Algerie - Idées, débats, opinions, forums de discussion

Planète (Asie) - En Inde, un État de 25 millions d’habitants passe en 100% bio



Planète (Asie) - En Inde, un État de 25 millions d’habitants passe en 100% bio
Après un scandale sanitaire, un État du sud de l’Inde a pris la décision pionnière de se passer des pesticides. Malgré la précarité et les obstacles structurels persistants, des coopératives de fermiers tentent d’innover.

Wayanad (Inde), reportage

«Le bio, je le fais pousser pour la société et pour la planète», explique Sachithanandan, 59 ans. Cet ancien banquier a converti la ferme de sa famille au bio. Elle est nichée dans les paysages verdoyants de Wayanad, chaîne de montagnes des Western Ghats, plantations de thé sur les collines, rizières dans les vallées. «Je suis membre de la Kerala Science Society, qui a mené campagne contre l’endosulfan», dit l’homme. Utilisé pour la noix de cajou, ce pesticide a fait des générations de victimes au Kerala avant d’être interdit en 2011.

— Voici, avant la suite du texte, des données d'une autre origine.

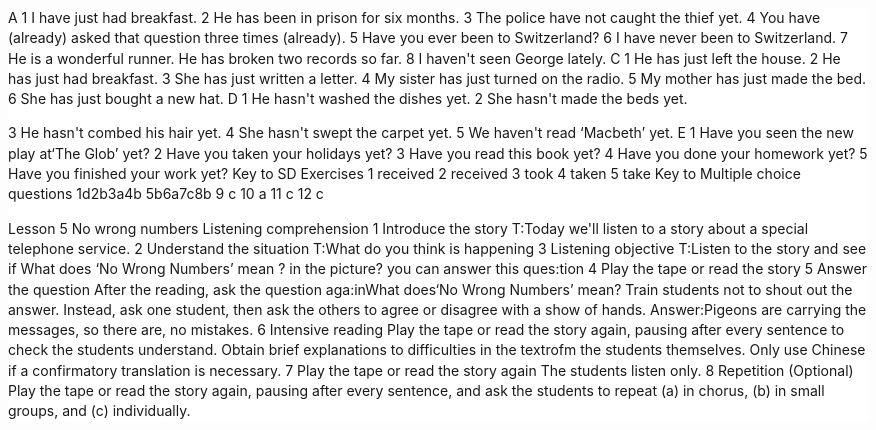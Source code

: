 A
1 I have just had breakfast.
2 He has been in prison for six months.
3 The police have not caught the thief yet.
    4  You have (already) asked that question three times
(already).
5 Have you ever been to Switzerland?
6 I have never been to Switzerland.
7 He is a wonderful runner. He has broken two records so far.
8 I haven't seen George lately.
C
1 He has just left the house.
2 He has just had breakfast.
3 She has just written a letter.
4 My sister has just turned on the radio.
5 My mother has just made the bed.
6 She has just bought a new hat.
D
1 He hasn't washed the dishes yet.
2 She hasn't made the beds yet.

3 He hasn't combed his hair yet.
4 She hasn't swept the carpet yet.
5 We haven't read ‘Macbeth’ yet.
E
1 Have you seen the new play at‘The Glob’ yet? 2 Have you taken your holidays yet?
3 Have you read this book yet?
4 Have you done your homework yet?
5 Have you finished your work yet?
Key to SD Exercises
1 received 2 received
3 took 4 taken
5 take
Key to Multiple choice questions 1d2b3a4b 5b6a7c8b
9 c 10 a 11 c 12 c

Lesson 5 No wrong numbers
Listening comprehension
1 Introduce the story
T:Today we'll listen to a story about a special telephone
service.
2 Understand the situation
T:What do you think is happening
3 Listening objective
T:Listen to the story and see if What does ‘No Wrong Numbers’ mean ?
in the picture?
you can answer this ques:tion
4 Play the tape or read the story
5 Answer the question
After the reading, ask the question aga:inWhat does‘No Wrong
Numbers’ mean?
Train students not to shout out the answer. Instead, ask one
student, then ask the others to agree or disagree with a show of hands.
Answer:Pigeons are carrying the messages, so there are, no mistakes.
6 Intensive reading
Play the tape or read the story again, pausing after every sentence to check the students understand.
Obtain brief explanations to difficulties in the textrofm the students themselves. Only use Chinese if a confirmatory translation is necessary.
7 Play the tape or read the story again
The students listen only.
8 Repetition (Optional)
Play the tape or read the story again, pausing after every sentence, and ask the students to repeat (a) in chorus, (b) in small groups, and (c) individually.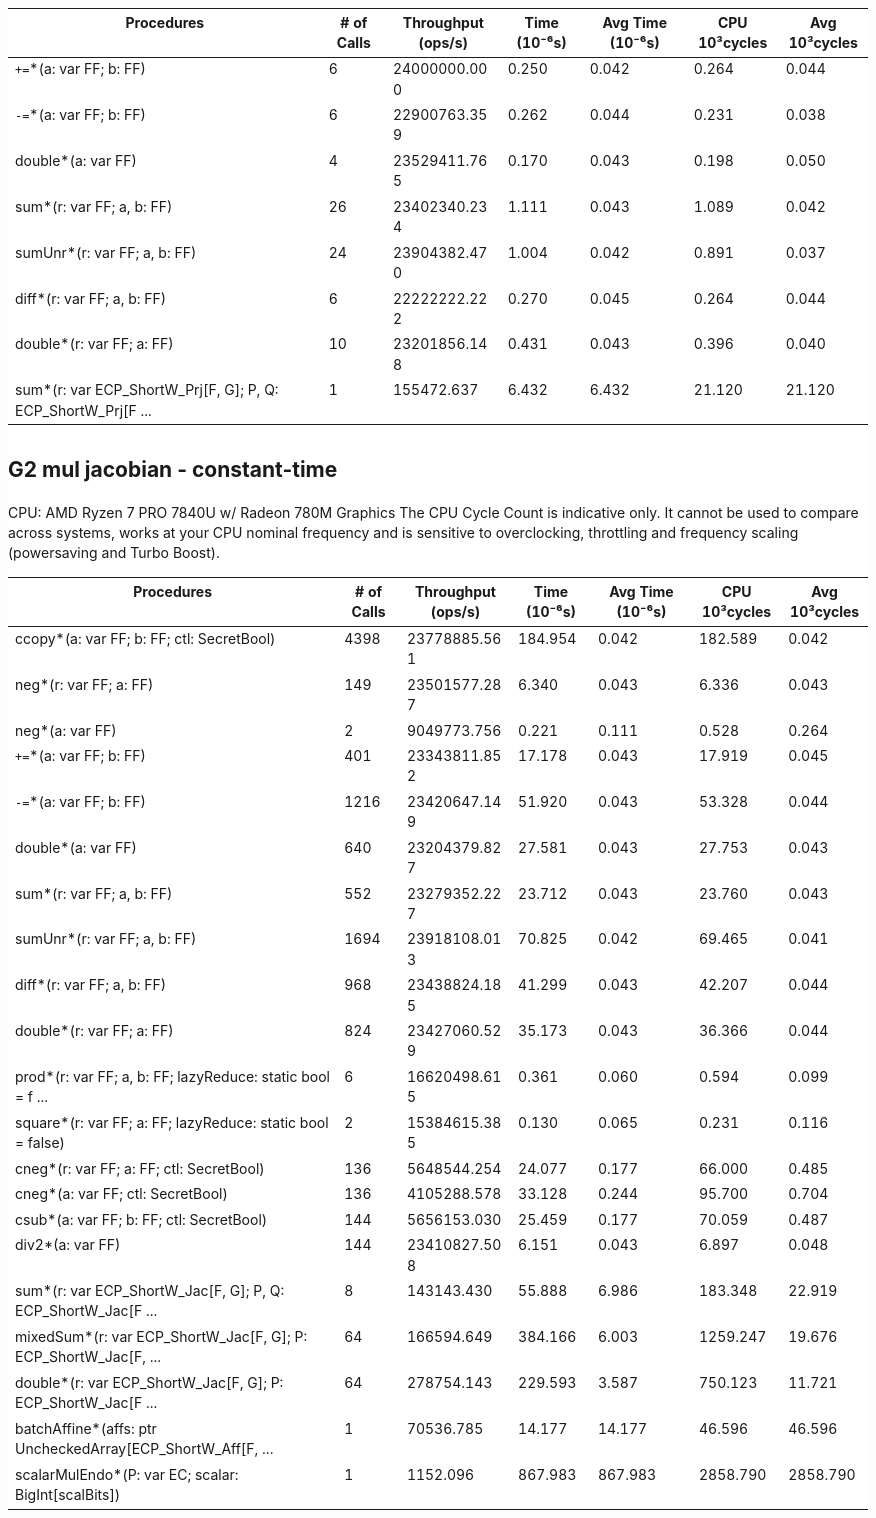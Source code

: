 
| Procedures                                                   | # of Calls | Throughput (ops/s) | Time (10⁻⁶s) | Avg Time (10⁻⁶s) | CPU 10³cycles | Avg 10³cycles |
|--------------------------------------------------------------|------------|--------------------|--------------|------------------|---------------|---------------|
| `+=`*(a: var FF; b: FF)                                      | 6          | 24000000.000       | 0.250        | 0.042            | 0.264         | 0.044         |
| `-=`*(a: var FF; b: FF)                                      | 6          | 22900763.359       | 0.262        | 0.044            | 0.231         | 0.038         |
| double*(a: var FF)                                           | 4          | 23529411.765       | 0.170        | 0.043            | 0.198         | 0.050         |
| sum*(r: var FF; a, b: FF)                                    | 26         | 23402340.234       | 1.111        | 0.043            | 1.089         | 0.042         |
| sumUnr*(r: var FF; a, b: FF)                                 | 24         | 23904382.470       | 1.004        | 0.042            | 0.891         | 0.037         |
| diff*(r: var FF; a, b: FF)                                   | 6          | 22222222.222       | 0.270        | 0.045            | 0.264         | 0.044         |
| double*(r: var FF; a: FF)                                    | 10         | 23201856.148       | 0.431        | 0.043            | 0.396         | 0.040         |
| sum*(r: var ECP_ShortW_Prj[F, G]; P, Q: ECP_ShortW_Prj[F ... | 1          | 155472.637         | 6.432        | 6.432            | 21.120        | 21.120        |


## G2 mul jacobian - constant-time

CPU: AMD Ryzen 7 PRO 7840U w/ Radeon 780M Graphics
The CPU Cycle Count is indicative only. It cannot be used to compare across systems, works at your CPU nominal frequency and is sensitive to overclocking, throttling and frequency scaling (powersaving and Turbo Boost).


| Procedures                                                   | # of Calls | Throughput (ops/s) | Time (10⁻⁶s) | Avg Time (10⁻⁶s) | CPU 10³cycles | Avg 10³cycles |
|--------------------------------------------------------------|------------|--------------------|--------------|------------------|---------------|---------------|
| ccopy*(a: var FF; b: FF; ctl: SecretBool)                    | 4398       | 23778885.561       | 184.954      | 0.042            | 182.589       | 0.042         |
| neg*(r: var FF; a: FF)                                       | 149        | 23501577.287       | 6.340        | 0.043            | 6.336         | 0.043         |
| neg*(a: var FF)                                              | 2          | 9049773.756        | 0.221        | 0.111            | 0.528         | 0.264         |
| `+=`*(a: var FF; b: FF)                                      | 401        | 23343811.852       | 17.178       | 0.043            | 17.919        | 0.045         |
| `-=`*(a: var FF; b: FF)                                      | 1216       | 23420647.149       | 51.920       | 0.043            | 53.328        | 0.044         |
| double*(a: var FF)                                           | 640        | 23204379.827       | 27.581       | 0.043            | 27.753        | 0.043         |
| sum*(r: var FF; a, b: FF)                                    | 552        | 23279352.227       | 23.712       | 0.043            | 23.760        | 0.043         |
| sumUnr*(r: var FF; a, b: FF)                                 | 1694       | 23918108.013       | 70.825       | 0.042            | 69.465        | 0.041         |
| diff*(r: var FF; a, b: FF)                                   | 968        | 23438824.185       | 41.299       | 0.043            | 42.207        | 0.044         |
| double*(r: var FF; a: FF)                                    | 824        | 23427060.529       | 35.173       | 0.043            | 36.366        | 0.044         |
| prod*(r: var FF; a, b: FF; lazyReduce: static bool = f ... | 6          | 16620498.615       | 0.361        | 0.060            | 0.594         | 0.099         |
| square*(r: var FF; a: FF; lazyReduce: static bool = false) | 2          | 15384615.385       | 0.130        | 0.065            | 0.231         | 0.116         |
| cneg*(r: var FF; a: FF; ctl: SecretBool)                     | 136        | 5648544.254        | 24.077       | 0.177            | 66.000        | 0.485         |
| cneg*(a: var FF; ctl: SecretBool)                            | 136        | 4105288.578        | 33.128       | 0.244            | 95.700        | 0.704         |
| csub*(a: var FF; b: FF; ctl: SecretBool)                     | 144        | 5656153.030        | 25.459       | 0.177            | 70.059        | 0.487         |
| div2*(a: var FF)                                             | 144        | 23410827.508       | 6.151        | 0.043            | 6.897         | 0.048         |
| sum*(r: var ECP_ShortW_Jac[F, G]; P, Q: ECP_ShortW_Jac[F ... | 8          | 143143.430         | 55.888       | 6.986            | 183.348       | 22.919        |
| mixedSum*(r: var ECP_ShortW_Jac[F, G]; P: ECP_ShortW_Jac[F,  ... | 64         | 166594.649         | 384.166      | 6.003            | 1259.247      | 19.676        |
| double*(r: var ECP_ShortW_Jac[F, G]; P: ECP_ShortW_Jac[F ... | 64         | 278754.143         | 229.593      | 3.587            | 750.123       | 11.721        |
| batchAffine*(affs: ptr UncheckedArray[ECP_ShortW_Aff[F,  ... | 1          | 70536.785          | 14.177       | 14.177           | 46.596        | 46.596        |
| scalarMulEndo*(P: var EC; scalar: BigInt[scalBits])          | 1          | 1152.096           | 867.983      | 867.983          | 2858.790      | 2858.790      |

«Nous cultivons du riz, des bananes, des mangues, du café et des épices avec l’aide du fumier de vaches et d’engrais naturels», nous montre-t-il, avant d’aborder le nœud du problème. «Le gouvernement m’a aidé financièrement pour la transition; aujourd’hui, la production se stabilise. Mais à Wayanad, il n’existe pas de filière ni de magasin pour le bio, et les consommateurs ne sont pas prêts à payer plus cher. Nous devons donc vendre au même prix que les autres agriculteurs.» S’il pratique parfois la vente directe à des amis, il lui est difficile de faire grandir sa ferme.

- Un label bio coûteux

Le scandale de l’endosulfan a conduit de nombreux Kéralais comme Sachithanandan à s’interroger sur les dangers des pesticides. En 2014, cet État de 25 millions d’habitants, dirigé par la gauche communiste, a pris une décision radicale: passer au 100 % bio. La transition pour atteindre cet objectif ambitieux est plus laborieuse que prévu.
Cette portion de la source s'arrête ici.